PSP Science

Artist rendition of Parker Solar Probe approaching the Sun.
Credit: NASA/Johns Hopkins APL/Steve Gribben

Parker Solar Probe is a NASA mission designed to plunge directly into the atmosphere of the Sun for the first time in history. Reaching 4 million miles from the surface of the Sun, the spacecraft will enter a completely unexplored region of space. At these distances, the Sun will be over 500 times brighter than it appears at Earth and particle radiation from solar activity will be harsh. Collecting data from this treacherous zone will provide breakthrough insights into the mechanics of our Sun.

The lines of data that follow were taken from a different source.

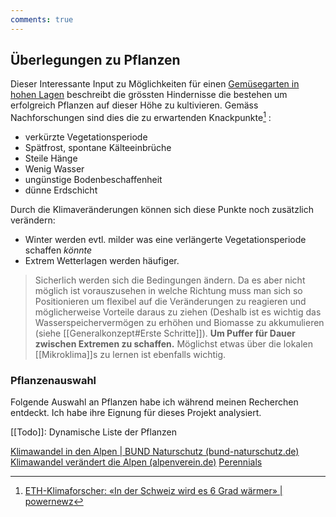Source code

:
```yaml
---
comments: true
---
```


## Überlegungen zu Pflanzen

Dieser Interessante Input zu Möglichkeiten für  einen [Gemüsegarten in hohen Lagen](https://selbstvers.org/forum/viewtopic.php?t=6520#p91425) beschreibt die grössten Hindernisse die bestehen um erfolgreich Pflanzen auf dieser Höhe zu kultivieren. Gemäss Nachforschungen sind dies die zu erwartenden Knackpunkte[^1] :
- verkürzte Vegetationsperiode
- Spätfrost, spontane Kälteeinbrüche
- Steile Hänge
- Wenig Wasser
- ungünstige Bodenbeschaffenheit
- dünne Erdschicht

Durch die Klimaveränderungen können sich diese Punkte noch zusätzlich verändern:
- Winter werden evtl. milder was eine verlängerte Vegetationsperiode schaffen *könnte*
- Extrem Wetterlagen werden häufiger.


>Sicherlich werden sich die Bedingungen ändern. Da es aber nicht möglich ist vorauszusehen in welche Richtung muss man sich so Positionieren um flexibel auf die Veränderungen zu reagieren und möglicherweise Vorteile daraus zu ziehen (Deshalb ist es wichtig das Wasserspeichervermögen zu erhöhen und Biomasse zu akkumulieren (siehe [[Generalkonzept#Erste Schritte]]). **Um Puffer für Dauer zwischen Extremen zu schaffen.** Möglichst etwas über die lokalen [[Mikroklima]]s zu lernen ist ebenfalls wichtig.

### Pflanzenauswahl
Folgende Auswahl an Pflanzen habe ich während meinen Recherchen entdeckt. Ich habe ihre Eignung für dieses Projekt analysiert.

[[Todo]]: Dynamische Liste der Pflanzen

[^1]: [ETH-Klimaforscher: «In der Schweiz wird es 6 Grad wärmer» | powernewz](https://www.powernewz.ch/2019/eth-klimaforscher-knutti/?aa_cmp=sea_knutti_bing_rsa_001&utm_source=bing&utm_medium=cpc&utm_campaign=sea_knutti_bing_rsa_001)
[^2]:
[Klimawandel in den Alpen | BUND Naturschutz (bund-naturschutz.de)](https://www.bund-naturschutz.de/alpen/klimawandel)
[Klimawandel verändert die Alpen (alpenverein.de)](https://magazin.alpenverein.de/artikel/klimawandel-verandert-die-alpen_22fb74e3-1dd9-451b-9490-0323eaed7606)
[Perennials ](https://www.gardenersworld.com/how-to/grow-plants/20-best-perennial-plants/)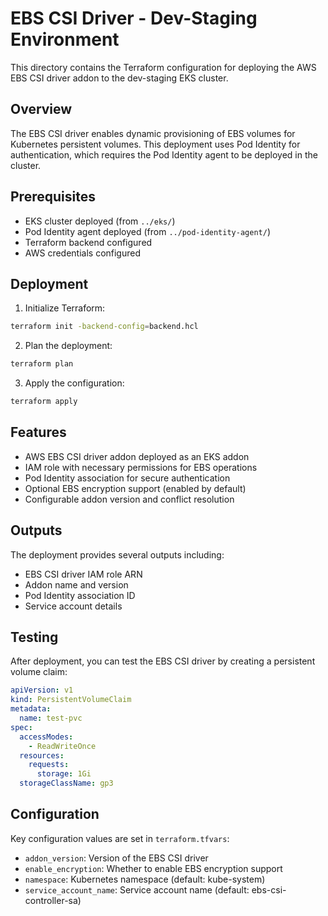 # EBS CSI Driver - Dev-Staging Environment

This directory contains the Terraform configuration for deploying the AWS EBS CSI driver addon to the dev-staging EKS cluster.

## Overview

The EBS CSI driver enables dynamic provisioning of EBS volumes for Kubernetes persistent volumes. This deployment uses Pod Identity for authentication, which requires the Pod Identity agent to be deployed in the cluster.

## Prerequisites

- EKS cluster deployed (from `../eks/`)
- Pod Identity agent deployed (from `../pod-identity-agent/`)
- Terraform backend configured
- AWS credentials configured

## Deployment

1. Initialize Terraform:

```bash
terraform init -backend-config=backend.hcl
```

2. Plan the deployment:

```bash
terraform plan
```

3. Apply the configuration:

```bash
terraform apply
```

## Features

- AWS EBS CSI driver addon deployed as an EKS addon
- IAM role with necessary permissions for EBS operations
- Pod Identity association for secure authentication
- Optional EBS encryption support (enabled by default)
- Configurable addon version and conflict resolution

## Outputs

The deployment provides several outputs including:

- EBS CSI driver IAM role ARN
- Addon name and version
- Pod Identity association ID
- Service account details

## Testing

After deployment, you can test the EBS CSI driver by creating a persistent volume claim:

```yaml
apiVersion: v1
kind: PersistentVolumeClaim
metadata:
  name: test-pvc
spec:
  accessModes:
    - ReadWriteOnce
  resources:
    requests:
      storage: 1Gi
  storageClassName: gp3
```

## Configuration

Key configuration values are set in `terraform.tfvars`:

- `addon_version`: Version of the EBS CSI driver
- `enable_encryption`: Whether to enable EBS encryption support
- `namespace`: Kubernetes namespace (default: kube-system)
- `service_account_name`: Service account name (default: ebs-csi-controller-sa)
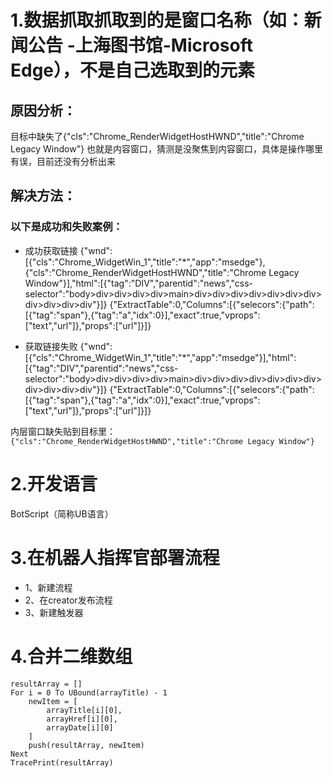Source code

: # 1.数据抓取抓取到的是窗口名称（如：新闻公告 -上海图书馆-Microsoft Edge），不是自己选取到的元素

## 原因分析：
目标中缺失了{"cls":"Chrome_RenderWidgetHostHWND","title":"Chrome Legacy Window"}
也就是内容窗口，猜测是没聚焦到内容窗口，具体是操作哪里有误，目前还没有分析出来

## 解决方法：
### 以下是成功和失败案例：
- 成功获取链接
{"wnd":[{"cls":"Chrome_WidgetWin_1","title":"*","app":"msedge"},{"cls":"Chrome_RenderWidgetHostHWND","title":"Chrome Legacy Window"}],"html":[{"tag":"DIV","parentid":"news","css-selector":"body>div>div>div>div>main>div>div>div>div>div>div>div>div>div>div>div"}]}
{"ExtractTable":0,"Columns":[{"selecors":{"path":[{"tag":"span"},{"tag":"a","idx":0}],"exact":true,"vprops":["text","url"]},"props":["url"]}]}

- 获取链接失败
{"wnd":[{"cls":"Chrome_WidgetWin_1","title":"*","app":"msedge"}],"html":[{"tag":"DIV","parentid":"news","css-selector":"body>div>div>div>div>main>div>div>div>div>div>div>div>div>div>div>div"}]}
{"ExtractTable":0,"Columns":[{"selecors":{"path":[{"tag":"span"},{"tag":"a","idx":0}],"exact":true,"vprops":["text","url"]},"props":["url"]}]}

内层窗口缺失贴到目标里：
`{"cls":"Chrome_RenderWidgetHostHWND","title":"Chrome Legacy Window"}`



# 2.开发语言
BotScript（简称UB语言）




# 3.在机器人指挥官部署流程
- 1、新建流程
- 2、在creator发布流程
- 3、新建触发器




# 4.合并二维数组
```vbscript
resultArray = []
For i = 0 To UBound(arrayTitle) - 1
    newItem = [
        arrayTitle[i][0],  
        arrayHref[i][0],   
        arrayDate[i][0]   
    ]
    push(resultArray, newItem)
Next
TracePrint(resultArray)
```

In May 2017, the spacecraft was renamed Parker Solar Probe in honor of astrophysicist Eugene Parker, coiner of the term solar wind. In the mid-1950s, Parker proposed a number of concepts about how stars — including our Sun — give off energy, calling this cascade of energy the solar wind.

Eugene Parker

He described an entire complex system of plasmas, magnetic fields, and energetic particles that make up this phenomenon. Parker also theorized an explanation for the superheated solar corona, which is — contrary to what was expected by then-known laws of physics — hotter than the surface of the Sun itself. Several theories aimed at solving this “coronal heating problem” have been proposed in the intervening decades, but had not been able to be directly tested before now.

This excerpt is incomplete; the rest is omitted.